About this exercise >>
Copy each line that contains the string "mathcal", taking them from the material.

⟨

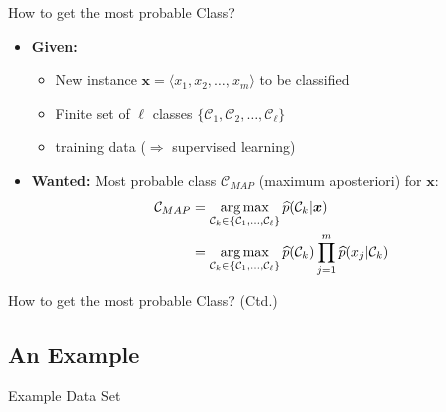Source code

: \begin{frame}{How to get the most probable Class?}{}
	\begin{itemize}
		\item \textbf{Given:}
		\begin{itemize}
			\item New instance $\bm{x} = \langle x_1, x_2, \dots, x_m \rangle$ to be classified
			\item Finite set of $\ell$ classes $\{ \mathcal{C}_1, \mathcal{C}_2, \dots, \mathcal{C}_\ell \}$
			\item {} training data ($\Rightarrow$ supervised learning)
		\end{itemize}
		\item \textbf{Wanted:} Most probable class $\mathcal{C}_{MAP}$ (maximum aposteriori) for $\bm{x}$:
		\begin{align}
			\mathcal{C}_{MAP}
				&= \operatorname*{arg\,max}_{\mathcal{C}_k \in \{ \mathcal{C}_1, \dots, \mathcal{C}_\ell \}} 
					\widehat{p}(\mathcal{C}_k \vert \bm{x}) \\
				&= \operatorname*{arg\,max}_{\mathcal{C}_k \in \{ \mathcal{C}_1, \dots, \mathcal{C}_\ell \}} 
					\widehat{p}(\mathcal{C}_k) \prod_{j=1}^m \widehat{p}(x_j \vert \mathcal{C}_k)
		\end{align}
	\end{itemize}
\end{frame}


\begin{frame}{How to get the most probable Class? (Ctd.)}{}
	\vspace*{-2mm}
	
\end{frame}


\subsection{An Example}

\begin{frame}{Example Data Set}{}
	
\end{frame}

⟩

Finished task >>
			\item Finite set of $\ell$ classes $\{ \mathcal{C}_1, \mathcal{C}_2, \dots, \mathcal{C}_\ell \}$
		\item \textbf{Wanted:} Most probable class $\mathcal{C}_{MAP}$ (maximum aposteriori) for $\bm{x}$:
			\mathcal{C}_{MAP}
				&= \operatorname*{arg\,max}_{\mathcal{C}_k \in \{ \mathcal{C}_1, \dots, \mathcal{C}_\ell \}} 
					\widehat{p}(\mathcal{C}_k \vert \bm{x}) \\
				&= \operatorname*{arg\,max}_{\mathcal{C}_k \in \{ \mathcal{C}_1, \dots, \mathcal{C}_\ell \}} 
					\widehat{p}(\mathcal{C}_k) \prod_{j=1}^m \widehat{p}(x_j \vert \mathcal{C}_k)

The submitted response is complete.